● The task
Could you write out every entry exactly as it stands?

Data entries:
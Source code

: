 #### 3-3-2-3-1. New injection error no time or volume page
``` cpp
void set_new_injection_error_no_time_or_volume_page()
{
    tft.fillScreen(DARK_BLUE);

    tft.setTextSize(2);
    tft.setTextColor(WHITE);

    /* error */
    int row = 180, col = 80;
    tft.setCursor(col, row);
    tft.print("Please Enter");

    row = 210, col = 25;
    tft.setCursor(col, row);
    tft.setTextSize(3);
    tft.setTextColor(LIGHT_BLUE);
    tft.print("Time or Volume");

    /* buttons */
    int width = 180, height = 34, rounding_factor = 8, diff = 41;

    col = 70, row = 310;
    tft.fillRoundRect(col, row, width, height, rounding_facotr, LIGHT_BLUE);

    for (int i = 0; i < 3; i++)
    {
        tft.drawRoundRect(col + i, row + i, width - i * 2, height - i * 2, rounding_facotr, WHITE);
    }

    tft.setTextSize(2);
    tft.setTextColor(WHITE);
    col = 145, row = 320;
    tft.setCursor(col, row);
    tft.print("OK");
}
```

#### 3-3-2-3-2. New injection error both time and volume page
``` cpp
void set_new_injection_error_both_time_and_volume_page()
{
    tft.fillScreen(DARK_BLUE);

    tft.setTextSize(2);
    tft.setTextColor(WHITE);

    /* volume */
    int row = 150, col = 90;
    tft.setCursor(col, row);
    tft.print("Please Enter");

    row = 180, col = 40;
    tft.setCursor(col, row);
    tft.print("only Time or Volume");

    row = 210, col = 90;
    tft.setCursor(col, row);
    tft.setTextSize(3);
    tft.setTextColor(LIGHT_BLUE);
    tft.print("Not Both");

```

● Result for this exercise
Source code

: #### 3-3-2-3-1. New injection error no time or volume page
``` cpp
void set_new_injection_error_no_time_or_volume_page()
{
    tft.fillScreen(DARK_BLUE);

    tft.setTextSize(2);
    tft.setTextColor(WHITE);

    /* error */
    int row = 180, col = 80;
    tft.setCursor(col, row);
    tft.print("Please Enter");

    row = 210, col = 25;
    tft.setCursor(col, row);
    tft.setTextSize(3);
    tft.setTextColor(LIGHT_BLUE);
    tft.print("Time or Volume");

    /* buttons */
    int width = 180, height = 34, rounding_factor = 8, diff = 41;

    col = 70, row = 310;
    tft.fillRoundRect(col, row, width, height, rounding_facotr, LIGHT_BLUE);

    for (int i = 0; i < 3; i++)
    {
        tft.drawRoundRect(col + i, row + i, width - i * 2, height - i * 2, rounding_facotr, WHITE);
    }

    tft.setTextSize(2);
    tft.setTextColor(WHITE);
    col = 145, row = 320;
    tft.setCursor(col, row);
    tft.print("OK");
}
```

#### 3-3-2-3-2. New injection error both time and volume page
``` cpp
void set_new_injection_error_both_time_and_volume_page()
{
    tft.fillScreen(DARK_BLUE);

    tft.setTextSize(2);
    tft.setTextColor(WHITE);

    /* volume */
    int row = 150, col = 90;
    tft.setCursor(col, row);
    tft.print("Please Enter");

    row = 180, col = 40;
    tft.setCursor(col, row);
    tft.print("only Time or Volume");

    row = 210, col = 90;
    tft.setCursor(col, row);
    tft.setTextSize(3);
    tft.setTextColor(LIGHT_BLUE);
    tft.print("Not Both");

```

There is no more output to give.